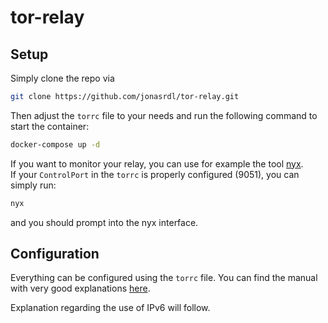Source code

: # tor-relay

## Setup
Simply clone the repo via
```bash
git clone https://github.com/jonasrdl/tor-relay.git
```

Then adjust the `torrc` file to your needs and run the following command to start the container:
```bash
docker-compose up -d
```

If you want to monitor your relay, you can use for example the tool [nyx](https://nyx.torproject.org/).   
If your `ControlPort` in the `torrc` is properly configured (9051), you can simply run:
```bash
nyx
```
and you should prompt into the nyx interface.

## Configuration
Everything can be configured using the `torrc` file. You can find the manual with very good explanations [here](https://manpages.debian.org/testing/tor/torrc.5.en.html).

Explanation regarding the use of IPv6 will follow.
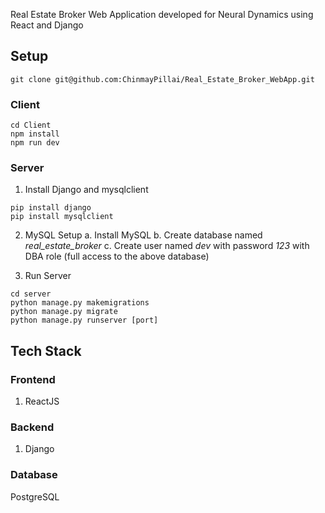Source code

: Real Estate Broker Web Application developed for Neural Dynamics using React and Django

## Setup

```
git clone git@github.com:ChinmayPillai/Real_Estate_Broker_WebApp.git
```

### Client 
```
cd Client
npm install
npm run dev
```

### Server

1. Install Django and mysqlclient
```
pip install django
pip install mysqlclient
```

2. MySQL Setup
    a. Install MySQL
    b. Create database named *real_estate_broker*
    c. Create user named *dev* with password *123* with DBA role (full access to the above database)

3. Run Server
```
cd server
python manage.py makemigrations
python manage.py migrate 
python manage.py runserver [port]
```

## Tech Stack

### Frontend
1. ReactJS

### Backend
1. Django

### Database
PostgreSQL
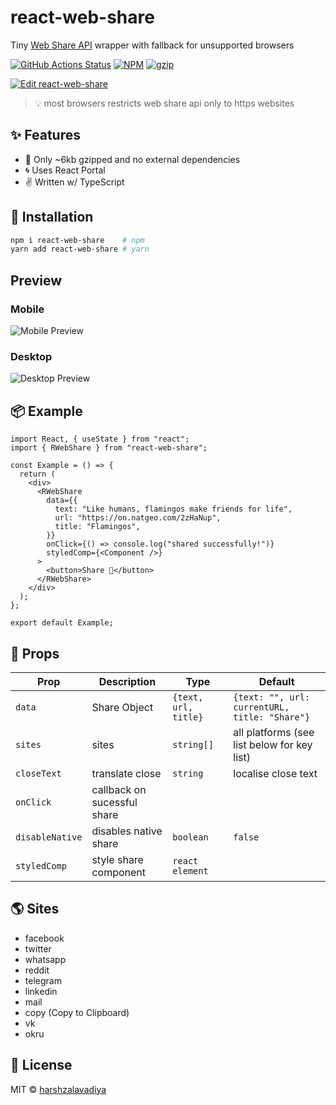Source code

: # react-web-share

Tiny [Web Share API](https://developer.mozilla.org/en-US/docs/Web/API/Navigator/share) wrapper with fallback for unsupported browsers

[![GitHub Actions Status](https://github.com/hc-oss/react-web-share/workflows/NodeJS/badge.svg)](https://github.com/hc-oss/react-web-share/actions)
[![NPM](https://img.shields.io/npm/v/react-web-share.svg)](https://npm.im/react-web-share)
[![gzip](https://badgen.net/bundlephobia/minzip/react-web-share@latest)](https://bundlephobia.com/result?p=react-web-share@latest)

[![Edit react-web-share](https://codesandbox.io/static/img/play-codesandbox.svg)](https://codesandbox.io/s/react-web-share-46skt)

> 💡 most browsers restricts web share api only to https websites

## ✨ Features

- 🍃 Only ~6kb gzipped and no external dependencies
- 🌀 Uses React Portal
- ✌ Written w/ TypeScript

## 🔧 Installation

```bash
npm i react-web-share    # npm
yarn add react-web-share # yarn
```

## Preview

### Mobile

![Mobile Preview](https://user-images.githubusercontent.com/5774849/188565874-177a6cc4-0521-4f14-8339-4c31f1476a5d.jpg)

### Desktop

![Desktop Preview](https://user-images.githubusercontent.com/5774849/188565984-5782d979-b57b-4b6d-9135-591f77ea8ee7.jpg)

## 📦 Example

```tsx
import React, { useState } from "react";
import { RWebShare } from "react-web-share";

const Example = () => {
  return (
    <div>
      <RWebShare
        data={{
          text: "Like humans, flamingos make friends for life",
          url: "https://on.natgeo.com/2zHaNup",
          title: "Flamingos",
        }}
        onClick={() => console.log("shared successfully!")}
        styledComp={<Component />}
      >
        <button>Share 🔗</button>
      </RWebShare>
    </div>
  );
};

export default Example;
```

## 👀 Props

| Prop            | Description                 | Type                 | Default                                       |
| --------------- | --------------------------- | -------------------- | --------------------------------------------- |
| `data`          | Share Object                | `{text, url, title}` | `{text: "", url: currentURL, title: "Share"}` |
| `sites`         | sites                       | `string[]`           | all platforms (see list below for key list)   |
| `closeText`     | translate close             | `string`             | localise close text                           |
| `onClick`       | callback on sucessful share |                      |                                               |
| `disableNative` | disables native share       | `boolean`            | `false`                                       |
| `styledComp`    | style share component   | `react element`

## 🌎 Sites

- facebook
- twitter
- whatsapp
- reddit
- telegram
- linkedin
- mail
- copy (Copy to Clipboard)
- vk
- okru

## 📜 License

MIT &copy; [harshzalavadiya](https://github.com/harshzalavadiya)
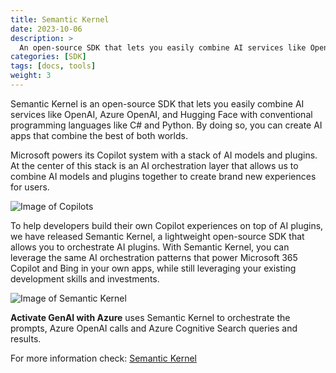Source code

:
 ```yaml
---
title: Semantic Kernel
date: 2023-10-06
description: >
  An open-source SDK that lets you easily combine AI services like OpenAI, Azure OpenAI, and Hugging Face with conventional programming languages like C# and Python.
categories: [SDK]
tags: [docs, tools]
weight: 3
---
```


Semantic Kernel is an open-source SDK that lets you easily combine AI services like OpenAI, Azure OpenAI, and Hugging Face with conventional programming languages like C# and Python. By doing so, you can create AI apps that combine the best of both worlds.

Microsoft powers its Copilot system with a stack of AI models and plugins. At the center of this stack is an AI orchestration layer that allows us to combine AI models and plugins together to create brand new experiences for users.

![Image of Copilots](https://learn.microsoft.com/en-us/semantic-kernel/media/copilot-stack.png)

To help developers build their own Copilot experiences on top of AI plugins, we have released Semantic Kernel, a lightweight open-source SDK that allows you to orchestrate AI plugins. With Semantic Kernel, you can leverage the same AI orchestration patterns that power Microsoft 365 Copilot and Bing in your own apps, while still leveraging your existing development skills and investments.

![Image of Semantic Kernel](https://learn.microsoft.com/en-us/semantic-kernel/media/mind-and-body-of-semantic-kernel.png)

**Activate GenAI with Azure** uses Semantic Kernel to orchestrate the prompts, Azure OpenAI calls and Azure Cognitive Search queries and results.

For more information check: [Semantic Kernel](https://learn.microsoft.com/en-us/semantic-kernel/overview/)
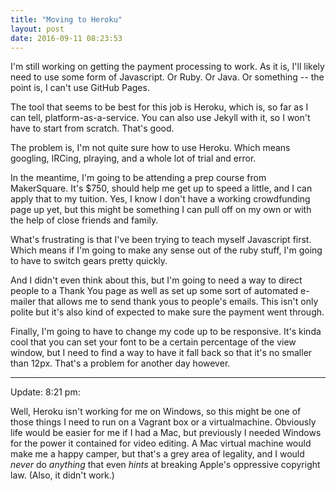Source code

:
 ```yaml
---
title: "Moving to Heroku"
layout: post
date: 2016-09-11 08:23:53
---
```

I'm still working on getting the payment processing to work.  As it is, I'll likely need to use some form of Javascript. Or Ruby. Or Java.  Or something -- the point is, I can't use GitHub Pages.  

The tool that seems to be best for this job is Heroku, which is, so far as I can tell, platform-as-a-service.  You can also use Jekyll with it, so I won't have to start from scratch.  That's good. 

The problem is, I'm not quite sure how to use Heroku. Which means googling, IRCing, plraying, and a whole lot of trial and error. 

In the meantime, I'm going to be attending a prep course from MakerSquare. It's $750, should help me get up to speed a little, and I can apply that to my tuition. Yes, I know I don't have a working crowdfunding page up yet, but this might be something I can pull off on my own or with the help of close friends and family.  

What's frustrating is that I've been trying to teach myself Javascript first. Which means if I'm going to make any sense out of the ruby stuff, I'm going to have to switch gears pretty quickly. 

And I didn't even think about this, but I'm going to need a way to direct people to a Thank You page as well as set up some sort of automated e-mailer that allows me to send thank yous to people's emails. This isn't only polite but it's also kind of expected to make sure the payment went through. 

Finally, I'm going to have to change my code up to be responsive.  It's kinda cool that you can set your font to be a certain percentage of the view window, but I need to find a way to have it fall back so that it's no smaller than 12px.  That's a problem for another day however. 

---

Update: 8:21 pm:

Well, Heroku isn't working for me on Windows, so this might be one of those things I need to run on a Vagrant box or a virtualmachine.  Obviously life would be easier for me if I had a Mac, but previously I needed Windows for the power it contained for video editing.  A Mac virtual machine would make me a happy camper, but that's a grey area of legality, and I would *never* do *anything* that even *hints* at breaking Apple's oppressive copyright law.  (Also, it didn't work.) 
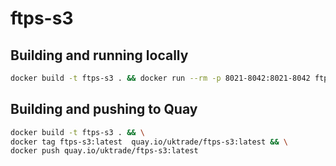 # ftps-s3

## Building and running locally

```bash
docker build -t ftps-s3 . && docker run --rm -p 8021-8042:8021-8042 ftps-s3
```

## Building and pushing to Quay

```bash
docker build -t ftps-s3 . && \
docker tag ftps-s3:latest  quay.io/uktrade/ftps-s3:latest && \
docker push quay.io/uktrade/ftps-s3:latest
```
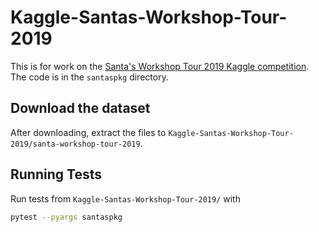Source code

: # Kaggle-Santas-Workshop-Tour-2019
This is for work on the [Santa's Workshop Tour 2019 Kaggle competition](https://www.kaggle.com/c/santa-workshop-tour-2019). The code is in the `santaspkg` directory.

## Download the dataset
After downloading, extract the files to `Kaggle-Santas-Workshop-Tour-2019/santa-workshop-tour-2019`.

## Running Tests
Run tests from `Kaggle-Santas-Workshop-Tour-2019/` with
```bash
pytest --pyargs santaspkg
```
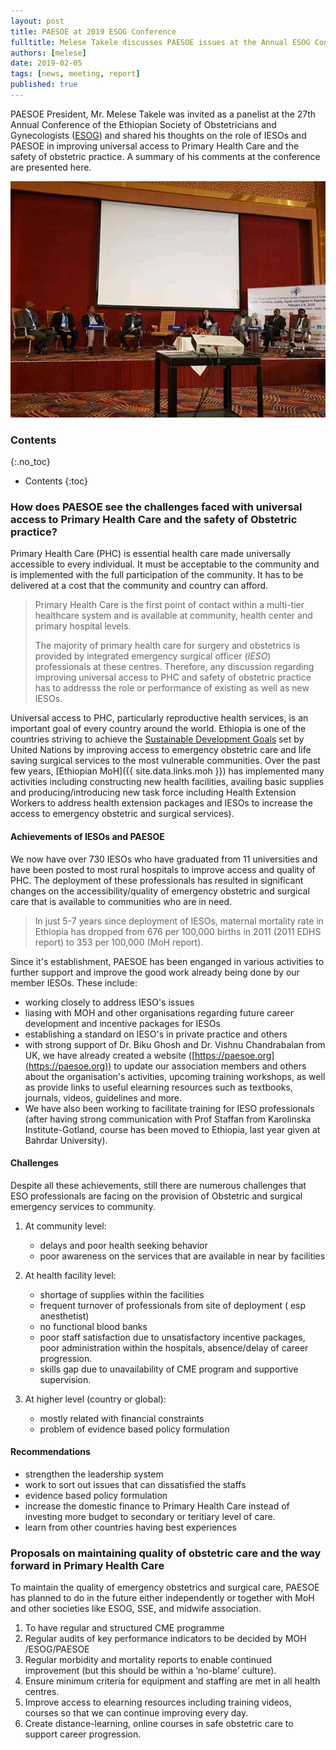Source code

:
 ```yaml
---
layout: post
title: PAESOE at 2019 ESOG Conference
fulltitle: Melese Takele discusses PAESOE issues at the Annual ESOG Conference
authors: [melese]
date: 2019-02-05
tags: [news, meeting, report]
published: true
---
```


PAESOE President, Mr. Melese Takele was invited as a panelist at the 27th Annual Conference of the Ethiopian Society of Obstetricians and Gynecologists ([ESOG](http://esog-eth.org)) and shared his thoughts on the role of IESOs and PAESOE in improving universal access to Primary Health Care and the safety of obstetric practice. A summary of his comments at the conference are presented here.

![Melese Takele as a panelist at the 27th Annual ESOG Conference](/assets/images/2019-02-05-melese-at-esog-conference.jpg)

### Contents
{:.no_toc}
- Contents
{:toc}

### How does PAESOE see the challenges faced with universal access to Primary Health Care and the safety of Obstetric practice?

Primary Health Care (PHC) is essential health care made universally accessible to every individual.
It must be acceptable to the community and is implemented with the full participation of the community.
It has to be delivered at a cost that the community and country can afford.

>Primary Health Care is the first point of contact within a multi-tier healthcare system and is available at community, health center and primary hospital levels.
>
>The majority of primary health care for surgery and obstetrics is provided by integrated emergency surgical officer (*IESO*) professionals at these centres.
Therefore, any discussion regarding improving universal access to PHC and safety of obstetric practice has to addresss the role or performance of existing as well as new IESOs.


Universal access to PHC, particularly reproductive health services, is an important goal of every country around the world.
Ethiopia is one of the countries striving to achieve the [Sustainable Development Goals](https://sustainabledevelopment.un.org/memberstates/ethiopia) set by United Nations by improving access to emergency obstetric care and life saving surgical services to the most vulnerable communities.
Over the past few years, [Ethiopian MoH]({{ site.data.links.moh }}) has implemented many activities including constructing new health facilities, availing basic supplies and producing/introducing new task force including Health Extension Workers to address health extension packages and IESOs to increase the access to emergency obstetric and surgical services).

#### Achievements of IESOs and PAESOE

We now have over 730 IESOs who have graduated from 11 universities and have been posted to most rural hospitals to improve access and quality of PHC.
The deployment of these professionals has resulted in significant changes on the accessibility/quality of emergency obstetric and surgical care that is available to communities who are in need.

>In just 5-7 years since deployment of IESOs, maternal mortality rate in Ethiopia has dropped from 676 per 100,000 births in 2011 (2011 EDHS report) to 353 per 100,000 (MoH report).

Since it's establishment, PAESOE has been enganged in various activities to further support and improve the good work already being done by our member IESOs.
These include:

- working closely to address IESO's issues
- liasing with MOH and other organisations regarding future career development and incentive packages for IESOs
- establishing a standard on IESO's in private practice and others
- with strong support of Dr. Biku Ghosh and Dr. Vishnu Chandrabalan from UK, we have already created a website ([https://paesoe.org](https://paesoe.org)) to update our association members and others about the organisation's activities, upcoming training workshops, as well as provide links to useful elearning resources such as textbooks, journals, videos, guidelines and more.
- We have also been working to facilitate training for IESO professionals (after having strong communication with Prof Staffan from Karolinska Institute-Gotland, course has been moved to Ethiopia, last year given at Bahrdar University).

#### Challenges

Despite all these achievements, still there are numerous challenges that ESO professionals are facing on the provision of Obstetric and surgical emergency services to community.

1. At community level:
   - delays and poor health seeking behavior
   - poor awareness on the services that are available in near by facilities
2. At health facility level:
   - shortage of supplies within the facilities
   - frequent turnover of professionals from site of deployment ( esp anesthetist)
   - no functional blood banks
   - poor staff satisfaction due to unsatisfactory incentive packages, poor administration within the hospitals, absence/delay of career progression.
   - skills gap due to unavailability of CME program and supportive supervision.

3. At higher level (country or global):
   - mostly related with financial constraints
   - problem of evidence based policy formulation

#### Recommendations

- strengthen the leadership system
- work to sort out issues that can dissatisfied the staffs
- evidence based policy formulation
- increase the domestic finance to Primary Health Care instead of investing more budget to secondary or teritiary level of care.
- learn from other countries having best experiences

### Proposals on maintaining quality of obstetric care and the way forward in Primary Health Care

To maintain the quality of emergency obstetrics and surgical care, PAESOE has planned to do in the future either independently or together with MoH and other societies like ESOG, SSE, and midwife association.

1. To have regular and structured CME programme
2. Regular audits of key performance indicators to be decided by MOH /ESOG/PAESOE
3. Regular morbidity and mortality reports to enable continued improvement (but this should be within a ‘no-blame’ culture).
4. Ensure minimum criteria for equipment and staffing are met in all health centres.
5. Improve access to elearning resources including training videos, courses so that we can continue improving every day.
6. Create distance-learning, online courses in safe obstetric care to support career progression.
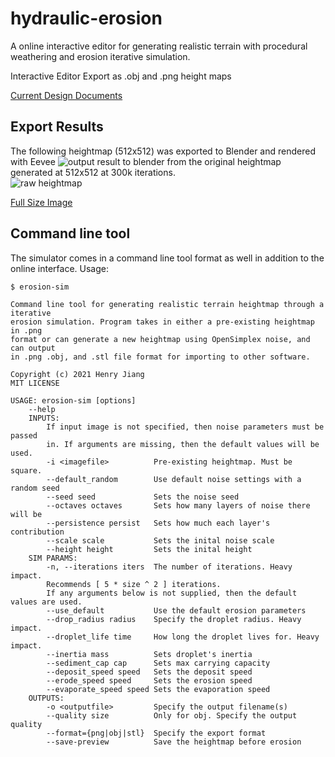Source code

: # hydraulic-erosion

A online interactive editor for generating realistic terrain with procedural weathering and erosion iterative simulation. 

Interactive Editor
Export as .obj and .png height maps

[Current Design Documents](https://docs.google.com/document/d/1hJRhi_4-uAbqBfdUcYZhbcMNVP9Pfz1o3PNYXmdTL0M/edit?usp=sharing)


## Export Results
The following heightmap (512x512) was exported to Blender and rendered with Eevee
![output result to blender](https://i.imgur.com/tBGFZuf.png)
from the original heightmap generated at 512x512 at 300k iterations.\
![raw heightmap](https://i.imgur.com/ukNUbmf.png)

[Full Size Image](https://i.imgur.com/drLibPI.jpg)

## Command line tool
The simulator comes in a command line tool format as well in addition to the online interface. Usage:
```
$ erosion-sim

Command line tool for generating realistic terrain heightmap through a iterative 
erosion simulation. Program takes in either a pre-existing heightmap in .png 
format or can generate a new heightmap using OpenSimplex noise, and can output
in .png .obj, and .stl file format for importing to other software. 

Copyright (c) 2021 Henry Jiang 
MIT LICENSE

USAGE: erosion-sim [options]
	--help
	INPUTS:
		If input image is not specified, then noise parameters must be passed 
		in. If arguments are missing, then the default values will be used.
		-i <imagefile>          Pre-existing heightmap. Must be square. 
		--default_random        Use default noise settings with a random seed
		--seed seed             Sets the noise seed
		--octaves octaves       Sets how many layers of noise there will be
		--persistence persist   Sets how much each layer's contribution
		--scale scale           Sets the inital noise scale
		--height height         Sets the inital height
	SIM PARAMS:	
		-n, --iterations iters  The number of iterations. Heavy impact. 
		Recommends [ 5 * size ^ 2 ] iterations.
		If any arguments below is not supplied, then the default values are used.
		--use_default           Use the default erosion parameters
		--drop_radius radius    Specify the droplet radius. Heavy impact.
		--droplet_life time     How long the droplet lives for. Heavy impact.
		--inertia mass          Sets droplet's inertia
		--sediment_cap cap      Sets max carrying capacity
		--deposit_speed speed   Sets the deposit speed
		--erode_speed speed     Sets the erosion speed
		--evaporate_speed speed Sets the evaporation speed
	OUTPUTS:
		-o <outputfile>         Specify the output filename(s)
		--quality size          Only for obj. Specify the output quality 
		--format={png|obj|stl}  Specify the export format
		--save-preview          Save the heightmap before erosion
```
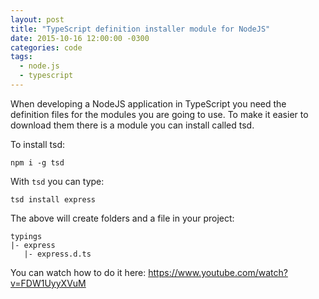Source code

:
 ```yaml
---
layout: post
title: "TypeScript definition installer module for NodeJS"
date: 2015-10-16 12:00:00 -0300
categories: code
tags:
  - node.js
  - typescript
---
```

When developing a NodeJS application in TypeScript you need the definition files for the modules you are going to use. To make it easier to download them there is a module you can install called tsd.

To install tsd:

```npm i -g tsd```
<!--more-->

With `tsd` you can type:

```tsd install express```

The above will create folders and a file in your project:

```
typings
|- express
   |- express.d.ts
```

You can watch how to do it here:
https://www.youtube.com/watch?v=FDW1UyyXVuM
----
YOUR ASSIGNMENT:
Please write out, exactly as they appear above, only the lines in the stretch from the line with "is properly configured" through the line with "## Configuration".

TASK SOLUTION:
If your `ControlPort` in the `torrc` is properly configured (9051), you can simply run:
```bash
nyx
```
and you should prompt into the nyx interface.

## Configuration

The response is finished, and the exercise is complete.